● Exercise instructions
Look for the word "roundIcon" in the data below, and copy every line that holds it.

● Data shown
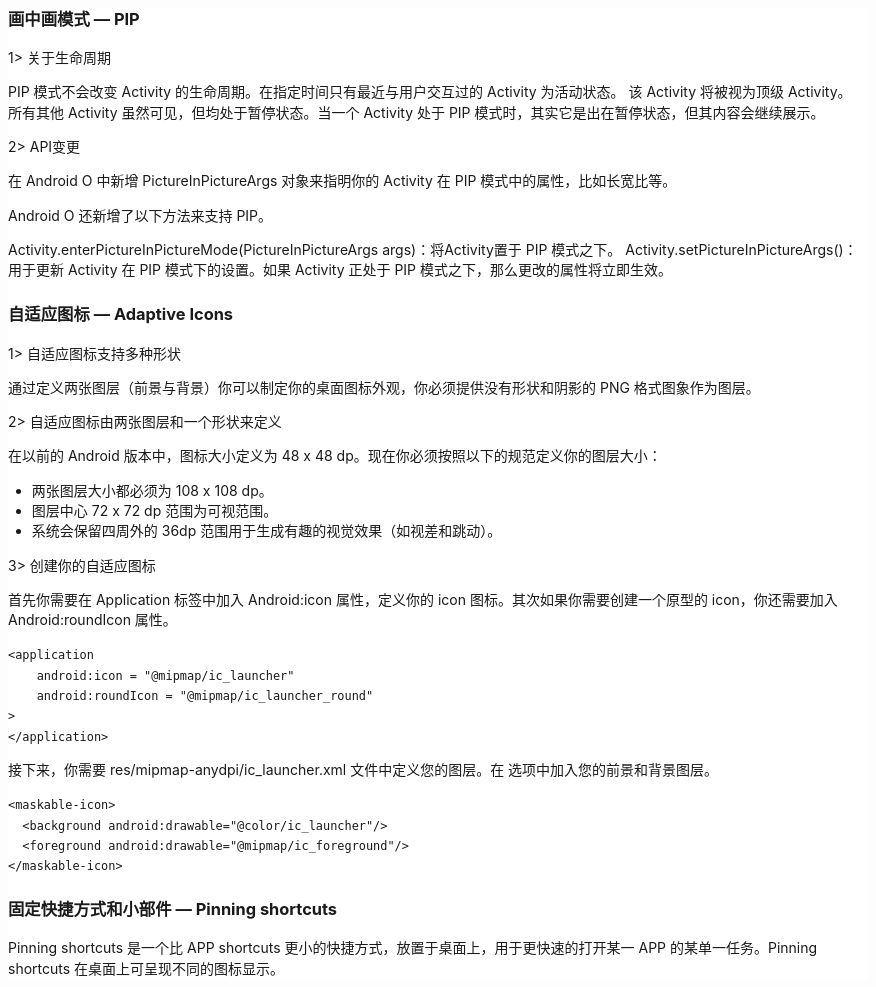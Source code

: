 ### 画中画模式 — PIP


1> 关于生命周期

PIP 模式不会改变 Activity 的生命周期。在指定时间只有最近与用户交互过的 Activity 为活动状态。 该 Activity 将被视为顶级 Activity。 所有其他 Activity 虽然可见，但均处于暂停状态。当一个 Activity 处于 PIP 模式时，其实它是出在暂停状态，但其内容会继续展示。

2> API变更

在 Android O 中新增 PictureInPictureArgs 对象来指明你的 Activity 在 PIP 模式中的属性，比如长宽比等。

Android O 还新增了以下方法来支持 PIP。

Activity.enterPictureInPictureMode(PictureInPictureArgs args)：将Activity置于 PIP 模式之下。
Activity.setPictureInPictureArgs()：用于更新 Activity 在 PIP 模式下的设置。如果 Activity 正处于 PIP 模式之下，那么更改的属性将立即生效。

### 自适应图标 — Adaptive Icons

1> 自适应图标支持多种形状

通过定义两张图层（前景与背景）你可以制定你的桌面图标外观，你必须提供没有形状和阴影的 PNG 格式图象作为图层。

2> 自适应图标由两张图层和一个形状来定义

在以前的 Android 版本中，图标大小定义为 48 x 48 dp。现在你必须按照以下的规范定义你的图层大小：

* 两张图层大小都必须为 108 x 108 dp。
* 图层中心 72 x 72 dp 范围为可视范围。
* 系统会保留四周外的 36dp 范围用于生成有趣的视觉效果（如视差和跳动）。

3> 创建你的自适应图标

首先你需要在 Application 标签中加入 Android:icon 属性，定义你的 icon 图标。其次如果你需要创建一个原型的 icon，你还需要加入 Android:roundIcon 属性。
```
<application
    android:icon = "@mipmap/ic_launcher"
    android:roundIcon = "@mipmap/ic_launcher_round"
>
</application>
```
接下来，你需要 res/mipmap-anydpi/ic_launcher.xml 文件中定义您的图层。在 选项中加入您的前景和背景图层。

```
<maskable-icon>
  <background android:drawable="@color/ic_launcher"/>
  <foreground android:drawable="@mipmap/ic_foreground"/>
</maskable-icon>
```

### 固定快捷方式和小部件 — Pinning shortcuts

Pinning shortcuts 是一个比 APP shortcuts 更小的快捷方式，放置于桌面上，用于更快速的打开某一 APP 的某单一任务。Pinning shortcuts 在桌面上可呈现不同的图标显示。
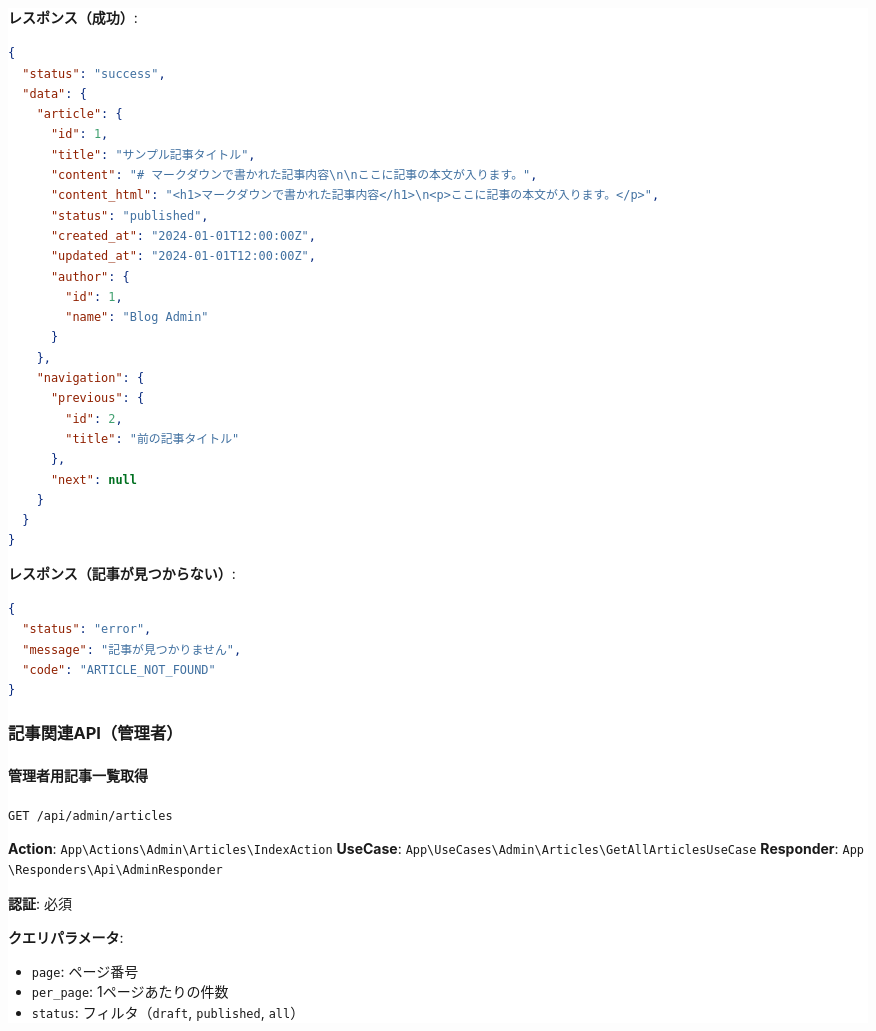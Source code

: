 **レスポンス（成功）**:
```json
{
  "status": "success",
  "data": {
    "article": {
      "id": 1,
      "title": "サンプル記事タイトル",
      "content": "# マークダウンで書かれた記事内容\n\nここに記事の本文が入ります。",
      "content_html": "<h1>マークダウンで書かれた記事内容</h1>\n<p>ここに記事の本文が入ります。</p>",
      "status": "published",
      "created_at": "2024-01-01T12:00:00Z",
      "updated_at": "2024-01-01T12:00:00Z",
      "author": {
        "id": 1,
        "name": "Blog Admin"
      }
    },
    "navigation": {
      "previous": {
        "id": 2,
        "title": "前の記事タイトル"
      },
      "next": null
    }
  }
}
```

**レスポンス（記事が見つからない）**:
```json
{
  "status": "error",
  "message": "記事が見つかりません",
  "code": "ARTICLE_NOT_FOUND"
}
```

### 記事関連API（管理者）

#### 管理者用記事一覧取得
```
GET /api/admin/articles
```

**Action**: `App\Actions\Admin\Articles\IndexAction`
**UseCase**: `App\UseCases\Admin\Articles\GetAllArticlesUseCase`
**Responder**: `App\Responders\Api\AdminResponder`

**認証**: 必須

**クエリパラメータ**:
- `page`: ページ番号
- `per_page`: 1ページあたりの件数
- `status`: フィルタ（`draft`, `published`, `all`）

● Your response
首先你需要在 Application 标签中加入 Android:icon 属性，定义你的 icon 图标。其次如果你需要创建一个原型的 icon，你还需要加入 Android:roundIcon 属性。
    android:roundIcon = "@mipmap/ic_launcher_round"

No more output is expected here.